Launceston (Dunheved)

Borough

Published in The History of Parliament: the House of Commons 1715-1754, ed. R. Sedgwick, 1970
Available from Boydell and Brewer

Background Information

Right of Election:

in the freemen till 1722, then in the resident freemen

Number of voters:

less than 100

Elections

DateCandidateVotes
28 Jan. 1715EDWARD HERLE66
 JOHN ANSTIS62
 Sir William Pendarves28
 Charles Statham25
26 Dec. 1717ANSTIS re-elected after appointment to office 
11 May 1721ALEXANDER PENDARVES vice Herle, deceased 
12 Apr. 1722ALEXANDER PENDARVES43
 JOHN FREIND43
 Thomas Smith25
 John Willes25
 WILLES vice Freind, on petition, 17 Mar. 1724 
29 Mar. 1725JOHN FREIND vice Pendarves, deceased 
31 May 1726HENRY VANE vice Willes, appointed to office 
28 Aug. 1727JOHN KING 
 ARTHUR TREMAYNE 
3 May 1734SIR WILLIAM MORICE32
 JOHN KING30
 Sir William Irby29
 Charles Wyndham29
 IRBY vice King, on petition, 24 May 1735 
12 May 1741SIR WILLIAM MORICE 
 SIR WILLIAM IRBY 
2 July 1747SIR WILLIAM MORICE 
 SIR JOHN ST. AUBYN 
2 Feb. 1750HUMPHRY MORICE vice Sir William Morice, deceased 

Main Article

The principal interests at Launceston in 1715 were in two Tories; George Granville, 1st Lord Lansdowne, the recorder of the borough, with which he had an hereditary connexion; and Sir Nicholas Morice, whose interest was based on his estate at Werrington.
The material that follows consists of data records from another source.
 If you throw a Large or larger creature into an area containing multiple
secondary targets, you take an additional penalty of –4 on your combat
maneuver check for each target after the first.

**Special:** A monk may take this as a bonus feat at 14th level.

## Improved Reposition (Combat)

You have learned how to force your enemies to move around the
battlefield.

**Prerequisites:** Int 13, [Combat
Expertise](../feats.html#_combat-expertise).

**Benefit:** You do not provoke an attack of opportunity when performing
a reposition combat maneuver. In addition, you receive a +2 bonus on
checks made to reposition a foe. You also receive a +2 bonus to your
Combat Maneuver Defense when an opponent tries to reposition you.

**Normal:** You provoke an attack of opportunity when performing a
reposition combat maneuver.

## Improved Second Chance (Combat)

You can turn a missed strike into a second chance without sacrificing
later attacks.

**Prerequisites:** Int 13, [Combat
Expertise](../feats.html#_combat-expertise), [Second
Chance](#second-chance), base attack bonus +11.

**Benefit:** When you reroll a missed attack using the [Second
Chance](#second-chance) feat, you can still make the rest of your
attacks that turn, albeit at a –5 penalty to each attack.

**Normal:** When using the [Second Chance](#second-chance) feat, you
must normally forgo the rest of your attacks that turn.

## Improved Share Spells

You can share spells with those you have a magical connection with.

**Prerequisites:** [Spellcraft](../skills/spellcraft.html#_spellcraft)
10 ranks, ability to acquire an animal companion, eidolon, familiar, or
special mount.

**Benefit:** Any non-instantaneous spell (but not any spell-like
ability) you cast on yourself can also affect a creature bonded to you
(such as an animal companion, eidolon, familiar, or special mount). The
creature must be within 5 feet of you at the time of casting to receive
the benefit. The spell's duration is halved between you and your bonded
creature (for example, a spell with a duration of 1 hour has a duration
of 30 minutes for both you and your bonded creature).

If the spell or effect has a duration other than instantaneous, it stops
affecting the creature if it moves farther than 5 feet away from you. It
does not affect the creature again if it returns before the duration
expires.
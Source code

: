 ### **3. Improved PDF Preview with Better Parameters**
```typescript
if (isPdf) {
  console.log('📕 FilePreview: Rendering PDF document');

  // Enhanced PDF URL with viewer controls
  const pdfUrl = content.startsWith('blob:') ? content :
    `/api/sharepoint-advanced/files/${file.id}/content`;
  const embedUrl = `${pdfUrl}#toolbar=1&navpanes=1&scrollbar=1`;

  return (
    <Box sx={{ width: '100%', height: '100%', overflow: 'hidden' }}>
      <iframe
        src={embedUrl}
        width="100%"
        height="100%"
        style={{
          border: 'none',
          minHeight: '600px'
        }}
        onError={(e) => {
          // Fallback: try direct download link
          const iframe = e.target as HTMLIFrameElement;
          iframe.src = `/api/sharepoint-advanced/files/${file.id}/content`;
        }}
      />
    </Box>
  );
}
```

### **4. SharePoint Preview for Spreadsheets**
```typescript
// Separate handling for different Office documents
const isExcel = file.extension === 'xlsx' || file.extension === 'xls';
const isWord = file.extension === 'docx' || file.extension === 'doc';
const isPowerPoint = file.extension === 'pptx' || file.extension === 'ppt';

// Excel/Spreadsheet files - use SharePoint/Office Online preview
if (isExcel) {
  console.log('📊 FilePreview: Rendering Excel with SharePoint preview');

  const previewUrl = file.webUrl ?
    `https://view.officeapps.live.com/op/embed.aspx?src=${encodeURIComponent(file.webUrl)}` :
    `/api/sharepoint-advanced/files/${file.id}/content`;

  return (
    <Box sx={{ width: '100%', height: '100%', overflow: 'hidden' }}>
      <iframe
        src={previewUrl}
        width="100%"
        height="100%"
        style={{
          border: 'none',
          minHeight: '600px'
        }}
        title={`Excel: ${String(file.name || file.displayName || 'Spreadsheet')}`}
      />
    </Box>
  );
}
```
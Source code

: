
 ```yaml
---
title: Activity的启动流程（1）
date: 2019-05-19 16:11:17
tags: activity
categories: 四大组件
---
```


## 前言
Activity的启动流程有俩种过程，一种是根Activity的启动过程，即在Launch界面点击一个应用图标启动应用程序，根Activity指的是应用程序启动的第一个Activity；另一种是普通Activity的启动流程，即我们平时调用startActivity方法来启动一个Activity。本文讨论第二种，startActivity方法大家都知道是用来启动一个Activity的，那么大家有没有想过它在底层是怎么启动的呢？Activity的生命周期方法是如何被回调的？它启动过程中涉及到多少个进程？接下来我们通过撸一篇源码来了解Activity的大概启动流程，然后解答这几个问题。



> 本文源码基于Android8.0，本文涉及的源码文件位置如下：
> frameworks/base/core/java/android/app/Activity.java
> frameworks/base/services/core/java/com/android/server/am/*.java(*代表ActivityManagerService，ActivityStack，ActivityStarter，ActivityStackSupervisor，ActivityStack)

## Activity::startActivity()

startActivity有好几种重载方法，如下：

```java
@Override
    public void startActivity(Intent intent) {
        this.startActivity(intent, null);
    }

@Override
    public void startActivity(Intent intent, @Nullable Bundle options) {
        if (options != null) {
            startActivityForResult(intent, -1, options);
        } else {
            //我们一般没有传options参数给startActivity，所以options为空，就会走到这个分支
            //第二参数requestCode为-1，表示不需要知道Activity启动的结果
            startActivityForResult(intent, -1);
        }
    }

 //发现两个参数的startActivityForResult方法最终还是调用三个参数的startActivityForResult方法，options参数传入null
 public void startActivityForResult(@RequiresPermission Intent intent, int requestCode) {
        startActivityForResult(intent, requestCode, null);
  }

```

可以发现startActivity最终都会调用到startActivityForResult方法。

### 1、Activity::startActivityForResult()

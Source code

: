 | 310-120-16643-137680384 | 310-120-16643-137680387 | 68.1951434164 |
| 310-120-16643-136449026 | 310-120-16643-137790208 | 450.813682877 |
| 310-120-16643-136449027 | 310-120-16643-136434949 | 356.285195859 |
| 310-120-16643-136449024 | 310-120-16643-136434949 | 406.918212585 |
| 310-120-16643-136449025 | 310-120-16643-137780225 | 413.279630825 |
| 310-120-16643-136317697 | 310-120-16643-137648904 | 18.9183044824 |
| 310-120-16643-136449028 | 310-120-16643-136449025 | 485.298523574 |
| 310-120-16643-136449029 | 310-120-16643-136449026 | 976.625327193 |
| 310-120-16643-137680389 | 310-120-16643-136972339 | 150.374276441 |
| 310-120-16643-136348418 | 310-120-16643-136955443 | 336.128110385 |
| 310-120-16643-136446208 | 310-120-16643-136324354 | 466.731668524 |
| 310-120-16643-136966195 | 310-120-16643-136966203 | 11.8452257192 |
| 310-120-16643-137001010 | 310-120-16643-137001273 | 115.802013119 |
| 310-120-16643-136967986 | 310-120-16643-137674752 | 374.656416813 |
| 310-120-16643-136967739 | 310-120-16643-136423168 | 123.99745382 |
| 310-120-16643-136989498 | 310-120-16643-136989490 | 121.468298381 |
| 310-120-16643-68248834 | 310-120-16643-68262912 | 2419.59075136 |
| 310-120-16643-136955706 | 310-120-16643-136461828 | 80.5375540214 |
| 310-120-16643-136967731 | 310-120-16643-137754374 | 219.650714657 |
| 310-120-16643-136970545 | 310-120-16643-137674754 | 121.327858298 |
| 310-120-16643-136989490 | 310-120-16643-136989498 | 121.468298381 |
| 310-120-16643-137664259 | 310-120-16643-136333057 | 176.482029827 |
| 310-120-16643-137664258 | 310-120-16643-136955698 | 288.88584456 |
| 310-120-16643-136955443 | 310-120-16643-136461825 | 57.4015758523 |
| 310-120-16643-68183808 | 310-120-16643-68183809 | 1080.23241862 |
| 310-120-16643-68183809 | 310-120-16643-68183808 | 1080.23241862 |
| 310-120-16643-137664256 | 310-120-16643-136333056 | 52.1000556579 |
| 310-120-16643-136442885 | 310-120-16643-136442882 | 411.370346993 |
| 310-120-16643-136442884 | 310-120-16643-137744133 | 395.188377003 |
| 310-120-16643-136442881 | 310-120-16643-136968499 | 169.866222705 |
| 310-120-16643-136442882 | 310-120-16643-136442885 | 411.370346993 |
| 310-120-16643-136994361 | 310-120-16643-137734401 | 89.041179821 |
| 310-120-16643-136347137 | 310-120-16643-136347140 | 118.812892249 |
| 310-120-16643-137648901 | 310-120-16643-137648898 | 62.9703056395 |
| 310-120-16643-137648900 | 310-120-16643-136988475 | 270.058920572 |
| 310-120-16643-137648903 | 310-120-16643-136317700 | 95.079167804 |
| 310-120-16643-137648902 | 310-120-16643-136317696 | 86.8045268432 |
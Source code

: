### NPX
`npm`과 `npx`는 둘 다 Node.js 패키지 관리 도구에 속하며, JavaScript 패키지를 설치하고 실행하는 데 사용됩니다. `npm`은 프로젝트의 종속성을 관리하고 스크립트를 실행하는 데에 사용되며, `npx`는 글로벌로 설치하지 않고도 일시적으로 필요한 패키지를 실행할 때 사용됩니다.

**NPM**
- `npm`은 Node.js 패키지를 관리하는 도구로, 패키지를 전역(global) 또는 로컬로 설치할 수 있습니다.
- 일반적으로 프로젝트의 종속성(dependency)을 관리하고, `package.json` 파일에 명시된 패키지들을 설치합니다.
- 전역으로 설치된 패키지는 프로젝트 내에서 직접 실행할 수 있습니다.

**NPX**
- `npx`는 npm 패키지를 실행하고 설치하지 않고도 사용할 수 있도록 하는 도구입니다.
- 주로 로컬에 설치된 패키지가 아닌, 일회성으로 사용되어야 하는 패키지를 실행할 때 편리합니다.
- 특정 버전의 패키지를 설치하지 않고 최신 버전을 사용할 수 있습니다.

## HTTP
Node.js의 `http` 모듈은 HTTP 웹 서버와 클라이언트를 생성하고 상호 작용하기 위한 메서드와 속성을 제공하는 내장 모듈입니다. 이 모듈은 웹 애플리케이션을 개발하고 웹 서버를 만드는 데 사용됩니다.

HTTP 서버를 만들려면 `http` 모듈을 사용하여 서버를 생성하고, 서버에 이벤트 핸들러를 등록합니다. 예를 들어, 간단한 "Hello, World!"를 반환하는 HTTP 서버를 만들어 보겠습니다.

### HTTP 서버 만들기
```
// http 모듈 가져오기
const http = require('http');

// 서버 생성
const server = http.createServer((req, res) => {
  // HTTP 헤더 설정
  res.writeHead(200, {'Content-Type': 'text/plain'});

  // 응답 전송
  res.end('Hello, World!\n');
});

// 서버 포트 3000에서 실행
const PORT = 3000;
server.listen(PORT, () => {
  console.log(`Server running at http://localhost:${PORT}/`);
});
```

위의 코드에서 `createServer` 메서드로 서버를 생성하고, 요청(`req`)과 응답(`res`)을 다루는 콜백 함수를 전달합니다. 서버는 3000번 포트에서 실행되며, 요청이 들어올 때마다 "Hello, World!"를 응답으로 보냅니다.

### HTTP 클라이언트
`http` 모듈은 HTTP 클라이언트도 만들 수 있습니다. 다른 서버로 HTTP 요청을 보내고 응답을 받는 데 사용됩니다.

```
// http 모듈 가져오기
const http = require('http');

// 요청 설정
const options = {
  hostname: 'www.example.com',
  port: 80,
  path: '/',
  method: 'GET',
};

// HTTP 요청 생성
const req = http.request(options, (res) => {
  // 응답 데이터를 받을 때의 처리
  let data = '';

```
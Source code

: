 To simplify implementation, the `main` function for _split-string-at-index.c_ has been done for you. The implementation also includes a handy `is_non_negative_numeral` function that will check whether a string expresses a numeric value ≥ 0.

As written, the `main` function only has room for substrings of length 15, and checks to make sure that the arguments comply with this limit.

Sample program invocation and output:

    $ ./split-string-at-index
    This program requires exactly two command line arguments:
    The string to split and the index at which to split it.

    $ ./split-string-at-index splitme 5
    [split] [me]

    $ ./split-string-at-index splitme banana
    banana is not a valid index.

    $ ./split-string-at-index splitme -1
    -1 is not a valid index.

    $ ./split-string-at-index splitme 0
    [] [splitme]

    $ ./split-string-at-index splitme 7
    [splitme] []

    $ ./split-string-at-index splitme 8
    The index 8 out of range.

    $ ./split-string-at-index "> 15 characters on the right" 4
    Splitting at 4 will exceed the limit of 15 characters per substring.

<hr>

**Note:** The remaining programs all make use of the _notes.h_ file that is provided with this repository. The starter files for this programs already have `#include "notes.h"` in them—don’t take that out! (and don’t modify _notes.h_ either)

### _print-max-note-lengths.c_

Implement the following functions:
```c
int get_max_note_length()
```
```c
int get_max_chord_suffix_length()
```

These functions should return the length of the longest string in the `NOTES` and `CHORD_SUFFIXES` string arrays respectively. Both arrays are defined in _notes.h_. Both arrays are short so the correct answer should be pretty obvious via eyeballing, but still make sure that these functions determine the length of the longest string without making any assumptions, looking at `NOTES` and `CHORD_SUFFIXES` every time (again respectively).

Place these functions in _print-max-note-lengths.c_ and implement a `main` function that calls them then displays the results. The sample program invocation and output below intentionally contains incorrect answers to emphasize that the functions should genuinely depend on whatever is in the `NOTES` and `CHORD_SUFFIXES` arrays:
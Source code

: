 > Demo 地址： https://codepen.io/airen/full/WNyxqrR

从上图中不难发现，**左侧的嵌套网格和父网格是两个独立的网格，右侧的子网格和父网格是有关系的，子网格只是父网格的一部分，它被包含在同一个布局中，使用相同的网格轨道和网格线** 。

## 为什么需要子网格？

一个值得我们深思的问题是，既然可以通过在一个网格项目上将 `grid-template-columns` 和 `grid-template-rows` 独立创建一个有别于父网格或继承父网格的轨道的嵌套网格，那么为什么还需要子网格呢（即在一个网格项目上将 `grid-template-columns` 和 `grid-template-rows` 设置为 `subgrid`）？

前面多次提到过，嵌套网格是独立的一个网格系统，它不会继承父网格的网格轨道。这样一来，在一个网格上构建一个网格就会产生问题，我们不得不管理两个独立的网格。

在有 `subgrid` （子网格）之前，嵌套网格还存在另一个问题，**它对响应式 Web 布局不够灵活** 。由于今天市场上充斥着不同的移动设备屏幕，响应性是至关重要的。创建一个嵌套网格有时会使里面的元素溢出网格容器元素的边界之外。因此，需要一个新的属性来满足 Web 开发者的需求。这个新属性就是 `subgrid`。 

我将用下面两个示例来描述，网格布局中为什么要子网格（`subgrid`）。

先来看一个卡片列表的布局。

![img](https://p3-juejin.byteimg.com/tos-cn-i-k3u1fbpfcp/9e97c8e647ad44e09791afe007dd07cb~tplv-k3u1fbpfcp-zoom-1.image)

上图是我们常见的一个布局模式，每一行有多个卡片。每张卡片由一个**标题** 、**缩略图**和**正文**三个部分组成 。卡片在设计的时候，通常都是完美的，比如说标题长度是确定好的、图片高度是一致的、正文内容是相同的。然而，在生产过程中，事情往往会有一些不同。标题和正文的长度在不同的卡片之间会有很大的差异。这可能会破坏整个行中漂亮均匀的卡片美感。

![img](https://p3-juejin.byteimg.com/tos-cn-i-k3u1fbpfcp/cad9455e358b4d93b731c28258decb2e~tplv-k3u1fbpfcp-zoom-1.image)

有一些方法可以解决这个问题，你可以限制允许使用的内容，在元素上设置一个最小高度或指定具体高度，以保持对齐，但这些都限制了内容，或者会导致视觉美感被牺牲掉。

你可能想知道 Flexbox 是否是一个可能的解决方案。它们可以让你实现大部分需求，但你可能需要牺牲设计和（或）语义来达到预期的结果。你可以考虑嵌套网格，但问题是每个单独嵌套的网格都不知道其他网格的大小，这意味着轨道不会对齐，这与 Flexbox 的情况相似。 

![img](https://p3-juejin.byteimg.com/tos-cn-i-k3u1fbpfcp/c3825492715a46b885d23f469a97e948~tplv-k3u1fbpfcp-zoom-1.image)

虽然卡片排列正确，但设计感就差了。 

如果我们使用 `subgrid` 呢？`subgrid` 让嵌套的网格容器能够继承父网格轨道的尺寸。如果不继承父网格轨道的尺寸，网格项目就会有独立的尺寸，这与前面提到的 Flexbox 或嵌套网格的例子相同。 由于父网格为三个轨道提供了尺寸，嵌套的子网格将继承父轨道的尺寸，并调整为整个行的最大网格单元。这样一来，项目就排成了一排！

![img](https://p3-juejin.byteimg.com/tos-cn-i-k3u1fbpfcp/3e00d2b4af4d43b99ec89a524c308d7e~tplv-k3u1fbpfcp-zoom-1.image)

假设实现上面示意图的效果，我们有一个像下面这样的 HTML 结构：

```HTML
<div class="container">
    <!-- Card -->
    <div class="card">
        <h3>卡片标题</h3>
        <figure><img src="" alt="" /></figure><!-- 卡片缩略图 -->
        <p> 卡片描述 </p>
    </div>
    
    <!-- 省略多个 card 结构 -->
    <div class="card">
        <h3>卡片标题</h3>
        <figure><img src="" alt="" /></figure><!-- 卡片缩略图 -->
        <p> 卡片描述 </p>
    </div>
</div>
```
In 1715 two Tories, Anstis and Herle, were returned on the recommendation of Lansdowne and Morice against Sir William Pendarves, a moderate Tory, who had agreed with Hugh Boscawen, the government manager for the Cornish boroughs, to stand jointly with Charles Statham, a Whig.1 Two extreme Tories, Alexander Pendarves and John Freind, were returned in 1722, when Sir Nicholas Morice complained of ‘being attacked by the court brokers both at Newport and Launceston’.2 On petition Freind was replaced by John Willes, a Whig, the House disallowing the votes of the non-resident freemen by a resolution that the right of election was ‘in the mayor, aldermen and freemen, being inhabitants at the time they were made free’.3 Lansdowne then withdrew from Cornish politics, leaving the borough to be shared by the Morices with a government Whig in 1734 and an opposition Whig in 1741. In 1747 Sir William Morice and his nephew, Sir John St. Aubyn, another Tory, were unopposed. On Sir William Morice’s death in 1750 his nephew and heir, Humphry Morice, a government supporter, was returned unopposed for the vacancy, the Duke of Bedford, who had proposed to put up George Brydges Rodney, finding that the corporation was entirely in Morice’s interest.4 In 1752 Pelham wrote that Morice’s ‘two boroughs’ (Newport and Launceston) were ‘absolutely his own’.5

Author: Eveline Cruickshanks

Notes

  • 1. N. & Q. (ser. 8), xii. 442-4.
  • 2. Sir Nich. Morice to Humphry Morice, 6 Apr. 1722, Morice mss at Bank of England.
  • 3. CJ, xx. 297-8.
  • 4. Rodney to Bedford, 24 Jan. 1750, Bedford mss.
  • 5. To Newcastle, 22 May 1752, Add. 32727, f. 242.